*Aim of the task*. Go through the entries and say how many lines contain the string "prevent". The number is the whole answer.

[Plain-text document sources]
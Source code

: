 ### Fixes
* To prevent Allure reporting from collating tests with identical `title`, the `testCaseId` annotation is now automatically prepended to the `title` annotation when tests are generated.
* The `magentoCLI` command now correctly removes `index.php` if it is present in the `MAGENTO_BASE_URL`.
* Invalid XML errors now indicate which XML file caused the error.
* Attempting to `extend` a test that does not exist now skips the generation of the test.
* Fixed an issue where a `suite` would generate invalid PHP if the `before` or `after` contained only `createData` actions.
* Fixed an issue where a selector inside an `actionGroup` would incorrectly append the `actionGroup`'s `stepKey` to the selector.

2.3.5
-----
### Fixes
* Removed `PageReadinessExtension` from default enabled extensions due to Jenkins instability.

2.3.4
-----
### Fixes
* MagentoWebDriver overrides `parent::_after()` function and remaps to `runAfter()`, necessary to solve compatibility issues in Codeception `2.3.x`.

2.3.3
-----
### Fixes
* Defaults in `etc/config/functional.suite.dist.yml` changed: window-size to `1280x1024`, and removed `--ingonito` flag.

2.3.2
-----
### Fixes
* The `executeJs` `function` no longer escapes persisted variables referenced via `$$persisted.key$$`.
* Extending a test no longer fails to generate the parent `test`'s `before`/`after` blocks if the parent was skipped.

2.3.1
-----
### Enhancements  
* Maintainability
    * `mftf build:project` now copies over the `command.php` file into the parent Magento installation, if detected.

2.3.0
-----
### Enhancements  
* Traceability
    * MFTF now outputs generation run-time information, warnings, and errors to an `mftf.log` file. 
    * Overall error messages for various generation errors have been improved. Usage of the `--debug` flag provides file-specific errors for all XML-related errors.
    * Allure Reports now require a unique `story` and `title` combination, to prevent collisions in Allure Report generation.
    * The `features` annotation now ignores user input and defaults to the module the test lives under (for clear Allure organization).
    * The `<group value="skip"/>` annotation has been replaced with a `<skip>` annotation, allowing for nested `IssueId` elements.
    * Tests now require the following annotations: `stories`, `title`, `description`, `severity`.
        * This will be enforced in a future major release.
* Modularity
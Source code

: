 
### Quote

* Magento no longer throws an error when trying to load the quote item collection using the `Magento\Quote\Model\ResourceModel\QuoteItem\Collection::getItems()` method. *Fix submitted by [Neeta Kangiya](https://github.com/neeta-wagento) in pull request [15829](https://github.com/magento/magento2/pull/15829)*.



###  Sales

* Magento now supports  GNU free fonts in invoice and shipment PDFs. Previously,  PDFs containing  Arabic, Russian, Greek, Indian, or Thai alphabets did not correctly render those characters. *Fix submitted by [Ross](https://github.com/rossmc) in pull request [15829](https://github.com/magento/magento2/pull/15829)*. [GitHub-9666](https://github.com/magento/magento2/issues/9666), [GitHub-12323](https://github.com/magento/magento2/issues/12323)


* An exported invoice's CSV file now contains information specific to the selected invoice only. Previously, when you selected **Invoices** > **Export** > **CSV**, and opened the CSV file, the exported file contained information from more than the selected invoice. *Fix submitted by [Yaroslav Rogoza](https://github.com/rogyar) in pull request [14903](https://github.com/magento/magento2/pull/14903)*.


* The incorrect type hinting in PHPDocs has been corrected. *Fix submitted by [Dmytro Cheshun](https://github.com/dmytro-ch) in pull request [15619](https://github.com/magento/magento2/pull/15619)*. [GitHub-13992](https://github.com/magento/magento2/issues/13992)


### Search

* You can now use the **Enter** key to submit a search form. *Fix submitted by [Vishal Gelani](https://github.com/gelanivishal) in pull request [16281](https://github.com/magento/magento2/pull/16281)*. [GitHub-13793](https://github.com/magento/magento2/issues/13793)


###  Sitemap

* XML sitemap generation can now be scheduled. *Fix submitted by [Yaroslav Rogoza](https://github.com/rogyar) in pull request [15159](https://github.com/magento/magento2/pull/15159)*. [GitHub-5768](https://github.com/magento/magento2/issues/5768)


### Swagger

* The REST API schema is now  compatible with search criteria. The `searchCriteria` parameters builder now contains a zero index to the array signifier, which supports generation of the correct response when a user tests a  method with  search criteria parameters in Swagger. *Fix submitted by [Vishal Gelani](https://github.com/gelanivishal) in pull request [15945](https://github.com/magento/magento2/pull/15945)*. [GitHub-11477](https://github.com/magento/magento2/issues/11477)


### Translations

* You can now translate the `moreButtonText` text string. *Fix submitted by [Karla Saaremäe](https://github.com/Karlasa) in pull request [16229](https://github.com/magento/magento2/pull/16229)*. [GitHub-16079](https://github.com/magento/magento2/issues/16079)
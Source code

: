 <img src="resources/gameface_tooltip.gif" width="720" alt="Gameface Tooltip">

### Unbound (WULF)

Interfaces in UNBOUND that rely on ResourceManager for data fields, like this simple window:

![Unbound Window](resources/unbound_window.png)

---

*The answer*. 2